The Market Value Rule of Damages and the Death of Irreparable Injury
16 Pages Posted: 8 Jun 2009 Last revised: 5 Feb 2012
Date Written: July 27, 2011
A fundamental principle of remedies is that the remedy should be sufficient to place the injured party in the position he would have occupied but for the wrong suffered. But law and equity come to very different conclusions about what remedy is sufficient to restore a plaintiff to his status quo ante when real property, rare property, and property with high sentimental but low market value are involved. Equity treats the loss of these items as irreparable injury, meaning that damages are not adequate to compensate the victim for their loss. But if the real property is seized in eminent domain proceedings, or rare or sentimental personal property is destroyed, the market value of these items is generally deemed at law to provide an adequate measure of the value of the loss, so that giving the plaintiff market value damages constitutes an adequate remedy at law.
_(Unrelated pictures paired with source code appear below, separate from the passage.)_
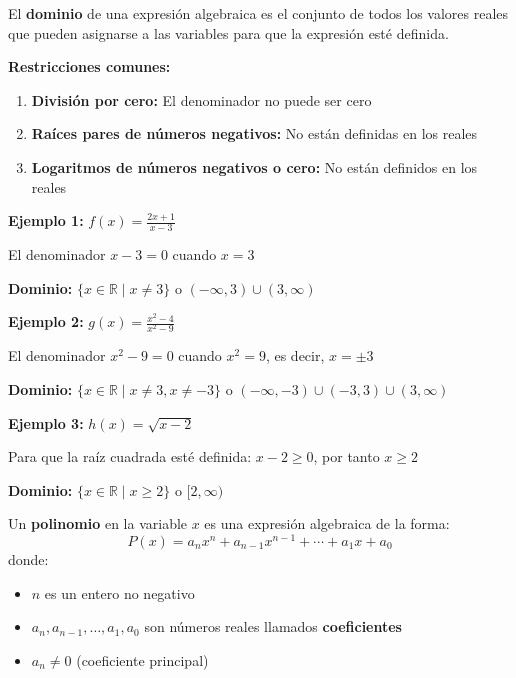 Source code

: 
\begin{definition}
El \textbf{dominio} de una expresión algebraica es el conjunto de todos los valores reales que pueden asignarse a las variables para que la expresión esté definida.
\end{definition}

\textbf{Restricciones comunes:}
\begin{enumerate}
\item \textbf{División por cero:} El denominador no puede ser cero
\item \textbf{Raíces pares de números negativos:} No están definidas en los reales
\item \textbf{Logaritmos de números negativos o cero:} No están definidos en los reales
\end{enumerate}

\begin{example}
\textbf{Ejemplo 1:} $f(x) = \frac{2x + 1}{x - 3}$

El denominador $x - 3 = 0$ cuando $x = 3$

\textbf{Dominio:} $\{x \in \mathbb{R} \mid x \neq 3\}$ o $(-\infty, 3) \cup (3, \infty)$

\textbf{Ejemplo 2:} $g(x) = \frac{x^2 - 4}{x^2 - 9}$

El denominador $x^2 - 9 = 0$ cuando $x^2 = 9$, es decir, $x = \pm 3$

\textbf{Dominio:} $\{x \in \mathbb{R} \mid x \neq 3, x \neq -3\}$ o $(-\infty, -3) \cup (-3, 3) \cup (3, \infty)$

\textbf{Ejemplo 3:} $h(x) = \sqrt{x - 2}$

Para que la raíz cuadrada esté definida: $x - 2 \geq 0$, por tanto $x \geq 2$

\textbf{Dominio:} $\{x \in \mathbb{R} \mid x \geq 2\}$ o $[2, \infty)$
\end{example}


\begin{definition}
Un \textbf{polinomio} en la variable $x$ es una expresión algebraica de la forma:
$$P(x) = a_n x^n + a_{n-1} x^{n-1} + \cdots + a_1 x + a_0$$
donde:
\begin{itemize}
\item $n$ es un entero no negativo
\item $a_n, a_{n-1}, \ldots, a_1, a_0$ son números reales llamados \textbf{coeficientes}
\item $a_n \neq 0$ (coeficiente principal)
\end{itemize}
\end{definition}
This demonstrates a fundamental tension between law and equity: law presumes that the market value is the measure of the damages suffered from the loss, but equity presumes that the damages from this same loss is immeasurable; were it otherwise, damages would be adequate, and equity jurisdiction would not be invoked. This article examines this tension and concludes that the market value rule of damages fails to provide an adequate remedy when real property is seized in eminent domain or when irreplaceable personal property is destroyed through some wrongful act.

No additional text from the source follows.